● **ACTIVITY**: Which lines of the data contain the string "City"? Copy every one of them.

[Saved data entries]
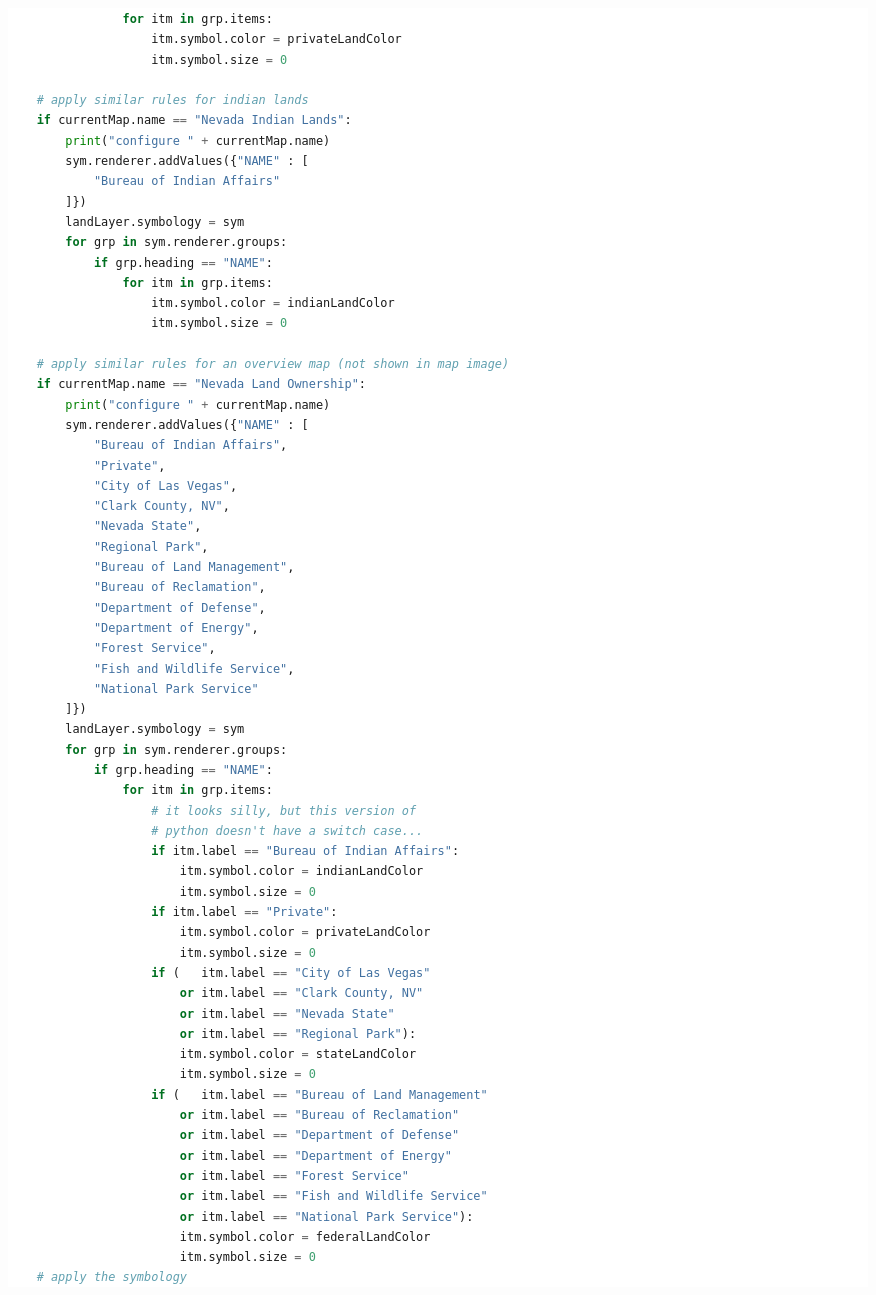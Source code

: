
 ```python
				for itm in grp.items:
					itm.symbol.color = privateLandColor
					itm.symbol.size = 0
	
	# apply similar rules for indian lands
	if currentMap.name == "Nevada Indian Lands":
		print("configure " + currentMap.name)
		sym.renderer.addValues({"NAME" : [
			"Bureau of Indian Affairs"
		]})
		landLayer.symbology = sym
		for grp in sym.renderer.groups:
			if grp.heading == "NAME":
				for itm in grp.items:
					itm.symbol.color = indianLandColor
					itm.symbol.size = 0
	
	# apply similar rules for an overview map (not shown in map image)
	if currentMap.name == "Nevada Land Ownership":
		print("configure " + currentMap.name)
		sym.renderer.addValues({"NAME" : [
			"Bureau of Indian Affairs",
			"Private",
			"City of Las Vegas",
			"Clark County, NV",
			"Nevada State",
			"Regional Park",
			"Bureau of Land Management",
			"Bureau of Reclamation",
			"Department of Defense",
			"Department of Energy",
			"Forest Service",
			"Fish and Wildlife Service",
			"National Park Service"
		]})
		landLayer.symbology = sym
		for grp in sym.renderer.groups:
			if grp.heading == "NAME":
				for itm in grp.items:
					# it looks silly, but this version of 
					# python doesn't have a switch case...
					if itm.label == "Bureau of Indian Affairs":
						itm.symbol.color = indianLandColor
						itm.symbol.size = 0
					if itm.label == "Private":
						itm.symbol.color = privateLandColor
						itm.symbol.size = 0
					if (   itm.label == "City of Las Vegas" 
						or itm.label == "Clark County, NV" 
						or itm.label == "Nevada State" 
						or itm.label == "Regional Park"):
						itm.symbol.color = stateLandColor
						itm.symbol.size = 0
					if (   itm.label == "Bureau of Land Management" 
						or itm.label == "Bureau of Reclamation" 
						or itm.label == "Department of Defense" 
						or itm.label == "Department of Energy" 
						or itm.label == "Forest Service" 
						or itm.label == "Fish and Wildlife Service" 
						or itm.label == "National Park Service"):
						itm.symbol.color = federalLandColor
						itm.symbol.size = 0
	# apply the symbology
```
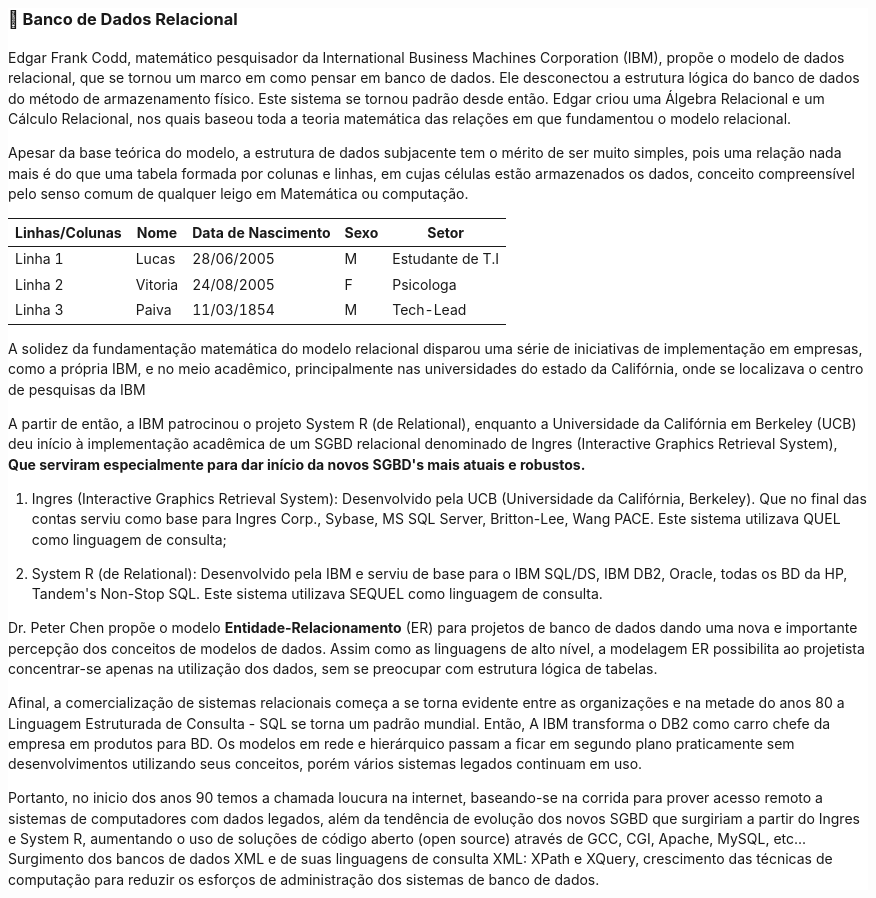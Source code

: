 ### 📍 Banco de Dados Relacional

Edgar Frank Codd, matemático pesquisador da International Business Machines Corporation (IBM), propõe o modelo de dados relacional, que se tornou um marco em como pensar em banco de dados. Ele desconectou a estrutura lógica do banco de dados do método de armazenamento físico. Este sistema se tornou padrão desde então. Edgar criou uma Álgebra Relacional e um Cálculo Relacional, nos quais baseou toda a teoria matemática das relações em que fundamentou o modelo relacional. 

Apesar da base teórica do modelo, a estrutura de dados subjacente tem o mérito de ser muito simples, pois uma relação nada mais é do que uma tabela formada por colunas e linhas, em cujas células estão armazenados os dados, conceito compreensível pelo senso comum de qualquer leigo em Matemática ou computação.

| Linhas/Colunas  | Nome | Data de Nascimento | Sexo | Setor |
| -------- | ------ | ---------- | - | ------------- |
| Linha 1  | Lucas  | 28/06/2005 | M | Estudante de T.I |
| Linha 2  | Vitoria | 24/08/2005 | F | Psicologa | 
| Linha 3  | Paiva  | 11/03/1854 | M | Tech-Lead |

A solidez da fundamentação matemática do modelo relacional disparou uma série de iniciativas de implementação em empresas, como a própria IBM, e no meio acadêmico, principalmente nas universidades do estado da Califórnia, onde se localizava o centro de pesquisas da IBM

A partir de então, a IBM patrocinou o projeto System R (de Relational), enquanto a Universidade da Califórnia em Berkeley (UCB) deu início à implementação acadêmica de um SGBD relacional denominado de Ingres (Interactive Graphics Retrieval System), **Que serviram especialmente para dar início da novos SGBD's mais atuais e robustos.**

1. Ingres (Interactive Graphics Retrieval System): Desenvolvido pela UCB (Universidade da Califórnia, Berkeley). Que no final das contas serviu como base para Ingres Corp., Sybase, MS SQL Server, Britton-Lee, Wang PACE. Este sistema utilizava QUEL como linguagem de consulta;

2. System R (de Relational): Desenvolvido pela IBM e serviu de base para o IBM SQL/DS, IBM DB2, Oracle, todas os BD da HP, Tandem's Non-Stop SQL. Este sistema utilizava SEQUEL como linguagem de consulta.

Dr. Peter Chen propõe o modelo **Entidade-Relacionamento** (ER) para projetos de banco de dados dando uma nova e importante percepção dos conceitos de modelos de dados. Assim como as linguagens de alto nível, a modelagem ER possibilita ao projetista concentrar-se apenas na utilização dos dados, sem se preocupar com estrutura lógica de tabelas.

Afinal, a comercialização de sistemas relacionais começa a se torna evidente entre as organizações e na metade do anos 80 a Linguagem Estruturada de Consulta - SQL se torna um padrão mundial. Então, A IBM transforma o DB2 como carro chefe da empresa em produtos para BD. Os modelos em rede e hierárquico passam a ficar em segundo plano praticamente sem desenvolvimentos utilizando seus conceitos, porém vários sistemas legados continuam em uso.

Portanto, no inicio dos anos 90 temos a chamada loucura na internet, baseando-se na corrida para prover acesso remoto a sistemas de computadores com dados legados, além da tendência de evolução dos novos SGBD que surgiriam a partir do Ingres e System R, aumentando o uso de soluções de código aberto (open source) através de GCC, CGI, Apache, MySQL, etc... Surgimento dos bancos de dados XML e de suas linguagens de consulta XML: XPath e XQuery, crescimento das técnicas de computação para reduzir os esforços de administração dos sistemas de banco de dados.

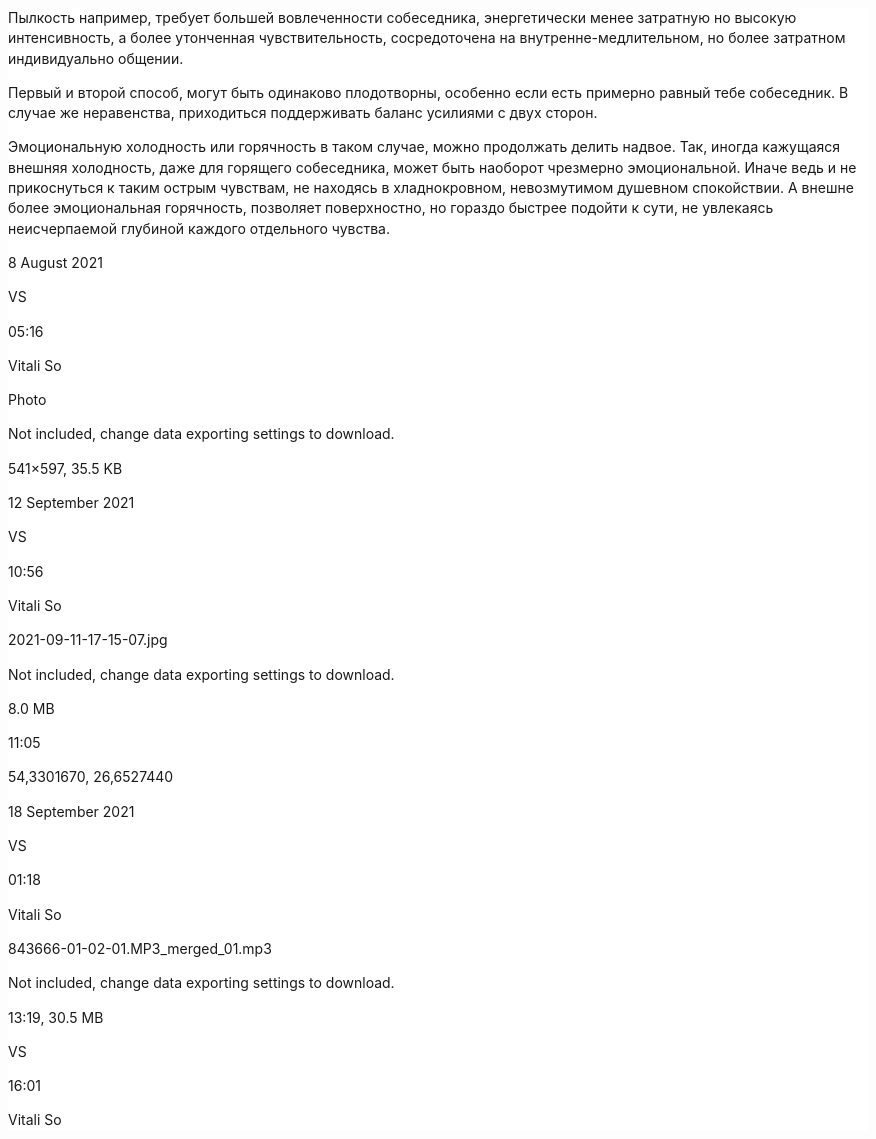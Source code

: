 Пылкость например, требует большей вовлеченности собеседника, энергетически менее затратную но высокую интенсивность, а более утонченная чувствительность, сосредоточена на внутренне-медлительном, но более затратном индивидуально общении.  
  
Первый и второй способ, могут быть одинаково плодотворны, особенно если есть примерно равный тебе собеседник. В случае же неравенства, приходиться поддерживать баланс усилиями с двух сторон.  
  
Эмоциональную холодность или горячность в таком случае, можно продолжать делить надвое. Так, иногда кажущаяся внешняя холодность, даже для горящего собеседника, может быть наоборот чрезмерно эмоциональной. Иначе ведь и не прикоснуться к таким острым чувствам, не находясь в хладнокровном, невозмутимом душевном спокойствии. А внешне более эмоциональная горячность, позволяет поверхностно, но гораздо быстрее подойти к сути, не увлекаясь неисчерпаемой глубиной каждого отдельного чувства.

8 August 2021

VS

05:16

Vitali So

Photo

Not included, change data exporting settings to download.

541×597, 35.5 KB

12 September 2021

VS

10:56

Vitali So

2021-09-11-17-15-07.jpg

Not included, change data exporting settings to download.

8.0 MB

11:05

54,3301670, 26,6527440

18 September 2021

VS

01:18

Vitali So

843666-01-02-01.MP3_merged_01.mp3

Not included, change data exporting settings to download.

13:19, 30.5 MB

VS

16:01

Vitali So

● **WRITTEN RESPONSE**:
			"City of Las Vegas",
					if (   itm.label == "City of Las Vegas" 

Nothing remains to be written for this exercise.